(Material provided Opens)
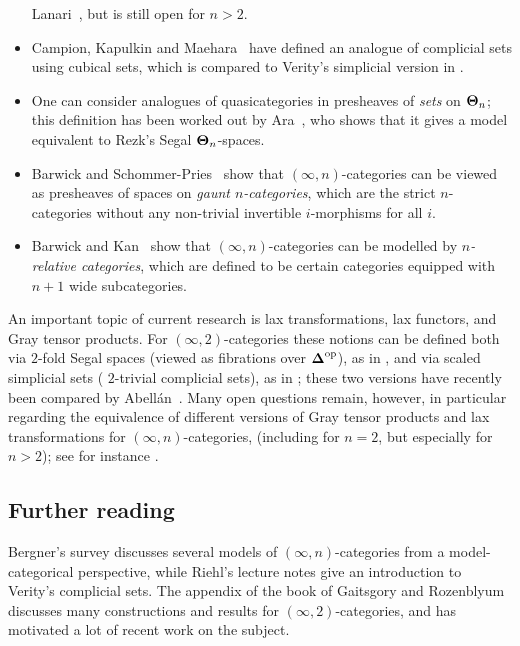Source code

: \documentclass[a4paper,11pt]{article}
\begin{document}
\begin{remark}
\begin{itemize}
    Lanari~\cite{GHL}, but is still open for $n > 2$.
  \item Campion, Kapulkin and Maehara~\cite{CKMCube} have defined an
    analogue of complicial sets using cubical sets, which is compared to
    Verity's simplicial version in \cite{DKMCube}.
  \item One can consider analogues of quasicategories in presheaves of
    \emph{sets} on $\boldsymbol{\Theta}_{n}$; this definition has been worked out by
    Ara~\cite{AraTheta}, who shows that it gives a model equivalent to
    Rezk's Segal $\boldsymbol{\Theta}_{n}$-spaces.
  \item Barwick and Schommer-Pries~\cite{BSP} show that
    $(\infty,n)$-categories can be viewed as presheaves of spaces on
    \emph{gaunt $n$-categories}, which are the strict $n$-categories
    without any non-trivial invertible $i$-morphisms for all $i$.
  \item Barwick and Kan~\cite{BarwickKanN} show that
    $(\infty,n)$-categories can be modelled by \emph{$n$-relative
      categories}, which are defined to be certain categories equipped
    with $n+1$ wide subcategories.
  \end{itemize}
\end{remark}

\begin{remark}
  An important topic of current research is lax transformations, lax
  functors, and Gray tensor products. For $(\infty,2)$-categories
  these notions can be defined both via $2$-fold Segal spaces (viewed as
  fibrations over $\boldsymbol{\Delta}^{\text{\textup{op}}}$), as in \cite{GR}, and via scaled simplicial
  sets (\ie{} $2$-trivial complicial sets), as in \cite{GHLGray}; these
  two versions have recently been compared by
  Abell\'an~\cite{Abellan}. Many open questions remain, however, in
  particular regarding the equivalence of different versions of Gray
  tensor products and lax transformations for $(\infty,n)$-categories,
  (including for $n = 2$, but especially for $n > 2$); see for
  instance \cite{JFS,ORV,CampionGray}.
\end{remark}

\subsection{Further reading}
Bergner's survey \cite{BergnerSurvey} discusses several models of
$(\infty,n)$-categories from a
model-categorical perspective, while Riehl's lecture notes
\cite{RiehlCompl} give an introduction to Verity's complicial
sets. The appendix of the book of Gaitsgory and Rozenblyum \cite{GR}
discusses many constructions and results for $(\infty,2)$-categories,
and has motivated a lot of recent work on the subject.
\end{document}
(Material provided Closes)
**What is expected:**
Could you repeat all of the material exactly? Pictures should not be copied.

**Exercise solution:**
Source code

: \documentclass[a4paper,11pt]{article}
\begin{document}
\begin{remark}
\begin{itemize}
    Lanari~\cite{GHL}, but is still open for $n > 2$.
  \item Campion, Kapulkin and Maehara~\cite{CKMCube} have defined an
    analogue of complicial sets using cubical sets, which is compared to
    Verity's simplicial version in \cite{DKMCube}.
  \item One can consider analogues of quasicategories in presheaves of
    \emph{sets} on $\boldsymbol{\Theta}_{n}$; this definition has been worked out by
    Ara~\cite{AraTheta}, who shows that it gives a model equivalent to
    Rezk's Segal $\boldsymbol{\Theta}_{n}$-spaces.
  \item Barwick and Schommer-Pries~\cite{BSP} show that
    $(\infty,n)$-categories can be viewed as presheaves of spaces on
    \emph{gaunt $n$-categories}, which are the strict $n$-categories
    without any non-trivial invertible $i$-morphisms for all $i$.
  \item Barwick and Kan~\cite{BarwickKanN} show that
    $(\infty,n)$-categories can be modelled by \emph{$n$-relative
      categories}, which are defined to be certain categories equipped
    with $n+1$ wide subcategories.
  \end{itemize}
\end{remark}

\begin{remark}
  An important topic of current research is lax transformations, lax
  functors, and Gray tensor products. For $(\infty,2)$-categories
  these notions can be defined both via $2$-fold Segal spaces (viewed as
  fibrations over $\boldsymbol{\Delta}^{\text{\textup{op}}}$), as in \cite{GR}, and via scaled simplicial
  sets (\ie{} $2$-trivial complicial sets), as in \cite{GHLGray}; these
  two versions have recently been compared by
  Abell\'an~\cite{Abellan}. Many open questions remain, however, in
  particular regarding the equivalence of different versions of Gray
  tensor products and lax transformations for $(\infty,n)$-categories,
  (including for $n = 2$, but especially for $n > 2$); see for
  instance \cite{JFS,ORV,CampionGray}.
\end{remark}

\subsection{Further reading}
Bergner's survey \cite{BergnerSurvey} discusses several models of
$(\infty,n)$-categories from a
model-categorical perspective, while Riehl's lecture notes
\cite{RiehlCompl} give an introduction to Verity's complicial
sets. The appendix of the book of Gaitsgory and Rozenblyum \cite{GR}
discusses many constructions and results for $(\infty,2)$-categories,
and has motivated a lot of recent work on the subject.
\end{document}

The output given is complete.